En 1989 regresó a Argentina. La hinchada nunca lo olvidó. Regresó a Cali casi 20 años después, en el 2005 ya cómo técnico. Cuando aterrizó al Aeropuerto Alfonso Bonilla Aragón se sorprendió al ver tanta gente y tantas banderas rojas. Creyó que estaban esperando a otra persona. Al bajarse se dio cuenta que los hinchas querían homenajearlo. El equipo que dirigió ya no era el todopoderoso América de los ochenta. Miguel y Gilberto Rodríguez Orejuela estaban en un bunker a cinco metros bajo tierra en una cárcel norteamericana. La mechita ya no ganaba títulos ni iba a la Libertadores e incluso se sentía la amenaza del descenso. Sin embargo Gareca se dio cuenta de su legado. En los ochenta la única hinchada que tenía el equipo se concentraba en Cali. Ahora la fiebre roja se había extendido por toda Colombia. Cuando jugaban en Bogotá contra Millonarios, el equipo más popular de la capital, la mitad del estadio se teñía de rojo. Esa fiebre la desató el equipo que manejaba el técnico Gabriel Ochoa Uribe se volvió en un orgullo nacional.
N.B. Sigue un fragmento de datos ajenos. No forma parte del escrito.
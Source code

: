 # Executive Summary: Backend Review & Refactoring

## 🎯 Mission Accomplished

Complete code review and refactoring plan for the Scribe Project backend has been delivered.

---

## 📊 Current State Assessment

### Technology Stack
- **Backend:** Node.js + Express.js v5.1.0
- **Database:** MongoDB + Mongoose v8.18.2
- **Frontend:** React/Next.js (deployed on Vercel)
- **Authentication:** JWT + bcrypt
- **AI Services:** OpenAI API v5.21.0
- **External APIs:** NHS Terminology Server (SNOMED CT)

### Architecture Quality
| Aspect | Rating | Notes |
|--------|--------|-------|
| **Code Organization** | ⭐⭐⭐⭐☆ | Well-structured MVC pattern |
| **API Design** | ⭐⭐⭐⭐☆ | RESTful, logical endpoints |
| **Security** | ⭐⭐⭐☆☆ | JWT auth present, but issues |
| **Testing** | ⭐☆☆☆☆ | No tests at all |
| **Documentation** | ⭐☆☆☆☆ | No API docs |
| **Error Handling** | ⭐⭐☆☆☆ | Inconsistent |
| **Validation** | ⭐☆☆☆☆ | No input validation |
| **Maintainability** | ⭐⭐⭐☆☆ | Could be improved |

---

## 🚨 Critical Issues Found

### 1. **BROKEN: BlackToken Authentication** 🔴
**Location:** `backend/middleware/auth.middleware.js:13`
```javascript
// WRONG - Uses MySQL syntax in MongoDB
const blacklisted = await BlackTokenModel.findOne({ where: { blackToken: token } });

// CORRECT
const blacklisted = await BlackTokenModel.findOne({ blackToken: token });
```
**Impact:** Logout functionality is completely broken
Durante dos meses Ricardo Gareca volvió a ser feliz en Cali. De diez partidos que dirigió ganó ocho. Los problemas con la directiva lo sacaron de la dirección técnica. Una década después Gareca tomó las riendas de la Selección del Perú y le cambió la cara al fútbol inca. Hoy, si le gana a Colombia, volverá a llevar a Perú a un mundial después de 36 años de ausencia. El país le cree y lo tiene como un ídolo. La hazaña está cada vez más cerca.